--- START ---
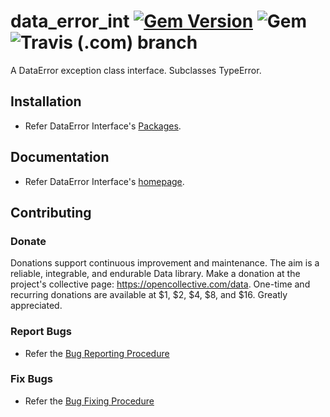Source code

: # data_error_int [![Gem Version](https://badge.fury.io/rb/data_error_int.svg)](https://badge.fury.io/rb/data_error_int) ![Gem](https://img.shields.io/gem/dt/data_error_int) ![Travis (.com) branch](https://img.shields.io/travis/com/Diligent-Software-LLC/data_error_int/master)

A DataError exception class interface. Subclasses TypeError.

## Installation

- Refer DataError Interface's 
[Packages](https://docs.diligentsoftware.org/data-1/error/packages#interface).

## Documentation

- Refer DataError Interface's 
[homepage](https://docs.diligentsoftware.org/data-1/error/interface).

## Contributing

### Donate

Donations support continuous improvement and maintenance. The aim is a reliable,
integrable, and endurable Data library. Make a donation at the 
project's collective page: https://opencollective.com/data. 
One-time and recurring donations are available at $1, $2, $4, $8, and $16. 
Greatly appreciated.

### Report Bugs

- Refer the 
[Bug Reporting Procedure](https://github.com/Diligent-Software-LLC/data_error_int/issues/2)

### Fix Bugs

- Refer the 
[Bug Fixing Procedure](https://github.com/Diligent-Software-LLC/data_error_int/issues/3)
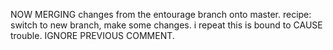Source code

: NOW MERGING changes from the entourage branch onto master.
recipe: switch to new branch, make some changes.
i repeat this is bound to CAUSE trouble. IGNORE PREVIOUS COMMENT.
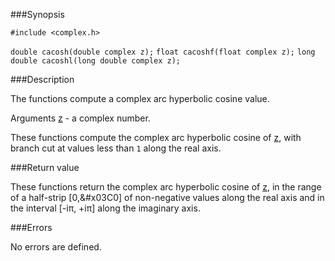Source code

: ###Synopsis

`#include <complex.h>`

`double cacosh(double complex z);`
`float cacoshf(float complex z);`
`long double cacoshl(long double complex z);`

###Description

The functions compute a complex arc hyperbolic cosine value.

Arguments
<u>z</u> - a complex number.
 
These functions compute the complex  arc hyperbolic cosine of <u>z</u>, with branch cut at values less than `1` along the real axis.

###Return value

These functions return the complex arc hyperbolic cosine of <u>z</u>, in the range of a half-strip [0,&#x03C0] of non-negative values along the real axis and in the interval [-i<span>&#960;</span>, +i<span>&#960;</span>] along the imaginary axis.

###Errors

No errors are defined.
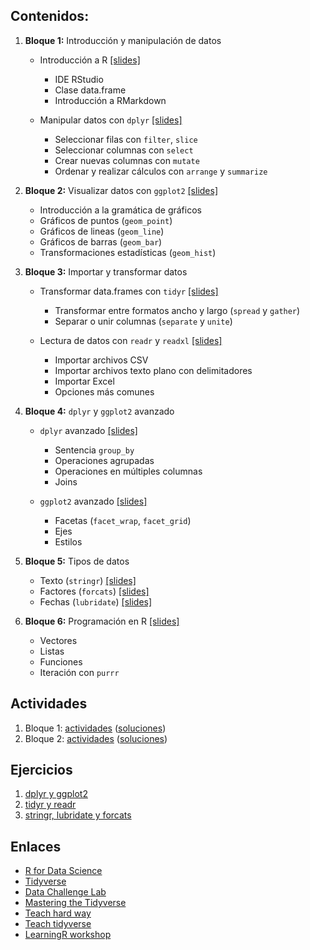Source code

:## Contenidos:

1. **Bloque 1:** Introducción y manipulación de datos

   - Introducción a R [[slides]](./src/00-intro.html)

     - IDE RStudio
     - Clase data.frame
     - Introducción a RMarkdown

   - Manipular datos con `dplyr` [[slides]](./src/01-dplyr.html)
     - Seleccionar filas con `filter`, `slice`
     - Seleccionar columnas con `select`
     - Crear nuevas columnas con `mutate`
     - Ordenar y realizar cálculos con `arrange` y `summarize`

2. **Bloque 2:** Visualizar datos con `ggplot2` [[slides]](./src/02-ggplot2.html)

   - Introducción a la gramática de gráficos
   - Gráficos de puntos (`geom_point`)
   - Gráficos de lineas (`geom_line`)
   - Gráficos de barras (`geom_bar`)
   - Transformaciones estadísticas (`geom_hist`)

3. **Bloque 3:** Importar y transformar datos

   - Transformar data.frames con `tidyr` [[slides]](./src/03-tidyr.html)

     - Transformar entre formatos ancho y largo (`spread` y `gather`)
     - Separar o unir columnas (`separate` y `unite`)

   - Lectura de datos con `readr` y `readxl` [[slides]](./src/04-readr.html)
     - Importar archivos CSV
     - Importar archivos texto plano con delimitadores
     - Importar Excel
     - Opciones más comunes

4. **Bloque 4:** `dplyr` y `ggplot2` avanzado

   - `dplyr` avanzado [[slides]](./src/10-dplyr_cont.html)

     - Sentencia `group_by`
     - Operaciones agrupadas
     - Operaciones en múltiples columnas
     - Joins

   - `ggplot2` avanzado [[slides]](./src/09-ggplot2_cont.html)
     - Facetas (`facet_wrap`, `facet_grid`)
     - Ejes
     - Estilos

5. **Bloque 5:** Tipos de datos

   - Texto (`stringr`) [[slides]](./src/05-stringr.html)
   - Factores (`forcats`) [[slides]](./src/06-forcats.html)
   - Fechas (`lubridate`) [[slides]](./src/07-lubridate.html)

6. **Bloque 6:** Programación en R [[slides]](./src/08-purrr.html)
   - Vectores
   - Listas
   - Funciones
   - Iteración con `purrr`

## Actividades

1. Bloque 1: [actividades](actividades/bloque1.md) ([soluciones](actividades/bloque1_sol.md))
2. Bloque 2: [actividades](actividades/bloque2.md) ([soluciones](actividades/bloque2_sol.md))

## Ejercicios

1. [dplyr y ggplot2](ejercicios/ejercicios1.html)
2. [tidyr y readr](ejercicios/ejercicios2.html)
3. [stringr, lubridate y forcats](ejercicios/ejercicios3.html)

## Enlaces

- [R for Data Science](http://r4ds.had.co.nz/)
- [Tidyverse](https://www.tidyverse.org/)
- [Data Challenge Lab](https://dcl-2019-04.github.io/curriculum/)
- [Mastering the Tidyverse](https://github.com/rstudio/master-the-tidyverse)
- [Teach hard way](http://varianceexplained.org/r/teach-hard-way/)
- [Teach tidyverse](http://varianceexplained.org/r/teach-tidyverse/)
- [LearningR workshop](https://nyu-cdsc.github.io/learningr/)
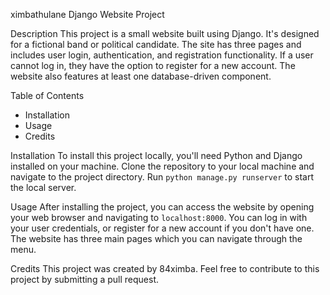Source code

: ximbathulane
Django Website Project

Description
This project is a small website built using Django. It's designed for a fictional band or political candidate. The site has three pages and includes user login, authentication, and registration functionality. If a user cannot log in, they have the option to register for a new account. The website also features at least one database-driven component.

Table of Contents
- Installation
- Usage
- Credits

Installation
To install this project locally, you'll need Python and Django installed on your machine. Clone the repository to your local machine and navigate to the project directory. Run `python manage.py runserver` to start the local server.

Usage 
After installing the project, you can access the website by opening your web browser and navigating to `localhost:8000`. You can log in with your user credentials, or register for a new account if you don't have one. The website has three main pages which you can navigate through the menu.

Credits
This project was created by 84ximba. Feel free to contribute to this project by submitting a pull request.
--- END ---
■ **Work to complete**: Go through the listing above and write it out again exactly, dropping the pictures.

■ **The answer**:
Source code

: # data_error_int [![Gem Version](https://badge.fury.io/rb/data_error_int.svg)](https://badge.fury.io/rb/data_error_int) ![Gem](https://img.shields.io/gem/dt/data_error_int) ![Travis (.com) branch](https://img.shields.io/travis/com/Diligent-Software-LLC/data_error_int/master)

A DataError exception class interface. Subclasses TypeError.

## Installation

- Refer DataError Interface's 
[Packages](https://docs.diligentsoftware.org/data-1/error/packages#interface).

## Documentation

- Refer DataError Interface's 
[homepage](https://docs.diligentsoftware.org/data-1/error/interface).

## Contributing

### Donate

Donations support continuous improvement and maintenance. The aim is a reliable,
integrable, and endurable Data library. Make a donation at the 
project's collective page: https://opencollective.com/data. 
One-time and recurring donations are available at $1, $2, $4, $8, and $16. 
Greatly appreciated.

### Report Bugs

- Refer the 
[Bug Reporting Procedure](https://github.com/Diligent-Software-LLC/data_error_int/issues/2)

### Fix Bugs

- Refer the 
[Bug Fixing Procedure](https://github.com/Diligent-Software-LLC/data_error_int/issues/3)
Source code

: NOW MERGING changes from the entourage branch onto master.
recipe: switch to new branch, make some changes.
i repeat this is bound to CAUSE trouble. IGNORE PREVIOUS COMMENT.
Source code

: ###Synopsis

`#include <complex.h>`

`double cacosh(double complex z);`
`float cacoshf(float complex z);`
`long double cacoshl(long double complex z);`

###Description

The functions compute a complex arc hyperbolic cosine value.

Arguments
<u>z</u> - a complex number.
 
These functions compute the complex  arc hyperbolic cosine of <u>z</u>, with branch cut at values less than `1` along the real axis.

###Return value

These functions return the complex arc hyperbolic cosine of <u>z</u>, in the range of a half-strip [0,&#x03C0] of non-negative values along the real axis and in the interval [-i<span>&#960;</span>, +i<span>&#960;</span>] along the imaginary axis.

###Errors

No errors are defined.
Source code

:## Contenidos:

1. **Bloque 1:** Introducción y manipulación de datos

   - Introducción a R [[slides]](./src/00-intro.html)

     - IDE RStudio
     - Clase data.frame
     - Introducción a RMarkdown

   - Manipular datos con `dplyr` [[slides]](./src/01-dplyr.html)
     - Seleccionar filas con `filter`, `slice`
     - Seleccionar columnas con `select`
     - Crear nuevas columnas con `mutate`
     - Ordenar y realizar cálculos con `arrange` y `summarize`

2. **Bloque 2:** Visualizar datos con `ggplot2` [[slides]](./src/02-ggplot2.html)

   - Introducción a la gramática de gráficos
   - Gráficos de puntos (`geom_point`)
   - Gráficos de lineas (`geom_line`)
   - Gráficos de barras (`geom_bar`)
   - Transformaciones estadísticas (`geom_hist`)

3. **Bloque 3:** Importar y transformar datos

   - Transformar data.frames con `tidyr` [[slides]](./src/03-tidyr.html)

     - Transformar entre formatos ancho y largo (`spread` y `gather`)
     - Separar o unir columnas (`separate` y `unite`)

   - Lectura de datos con `readr` y `readxl` [[slides]](./src/04-readr.html)
     - Importar archivos CSV
     - Importar archivos texto plano con delimitadores
     - Importar Excel
     - Opciones más comunes

4. **Bloque 4:** `dplyr` y `ggplot2` avanzado

   - `dplyr` avanzado [[slides]](./src/10-dplyr_cont.html)

     - Sentencia `group_by`
     - Operaciones agrupadas
     - Operaciones en múltiples columnas
     - Joins

   - `ggplot2` avanzado [[slides]](./src/09-ggplot2_cont.html)
     - Facetas (`facet_wrap`, `facet_grid`)
     - Ejes
     - Estilos

5. **Bloque 5:** Tipos de datos

   - Texto (`stringr`) [[slides]](./src/05-stringr.html)
   - Factores (`forcats`) [[slides]](./src/06-forcats.html)
   - Fechas (`lubridate`) [[slides]](./src/07-lubridate.html)

6. **Bloque 6:** Programación en R [[slides]](./src/08-purrr.html)
   - Vectores
   - Listas
   - Funciones
   - Iteración con `purrr`

## Actividades

1. Bloque 1: [actividades](actividades/bloque1.md) ([soluciones](actividades/bloque1_sol.md))
2. Bloque 2: [actividades](actividades/bloque2.md) ([soluciones](actividades/bloque2_sol.md))

## Ejercicios

1. [dplyr y ggplot2](ejercicios/ejercicios1.html)
2. [tidyr y readr](ejercicios/ejercicios2.html)
3. [stringr, lubridate y forcats](ejercicios/ejercicios3.html)

## Enlaces

- [R for Data Science](http://r4ds.had.co.nz/)
- [Tidyverse](https://www.tidyverse.org/)
- [Data Challenge Lab](https://dcl-2019-04.github.io/curriculum/)
- [Mastering the Tidyverse](https://github.com/rstudio/master-the-tidyverse)
- [Teach hard way](http://varianceexplained.org/r/teach-hard-way/)
- [Teach tidyverse](http://varianceexplained.org/r/teach-tidyverse/)
- [LearningR workshop](https://nyu-cdsc.github.io/learningr/)
Source code

: ximbathulane
Django Website Project

Description
This project is a small website built using Django. It's designed for a fictional band or political candidate. The site has three pages and includes user login, authentication, and registration functionality. If a user cannot log in, they have the option to register for a new account. The website also features at least one database-driven component.

Table of Contents
- Installation
- Usage
- Credits

Installation
To install this project locally, you'll need Python and Django installed on your machine. Clone the repository to your local machine and navigate to the project directory. Run `python manage.py runserver` to start the local server.

Usage 
After installing the project, you can access the website by opening your web browser and navigating to `localhost:8000`. You can log in with your user credentials, or register for a new account if you don't have one. The website has three main pages which you can navigate through the menu.

Credits
This project was created by 84ximba. Feel free to contribute to this project by submitting a pull request.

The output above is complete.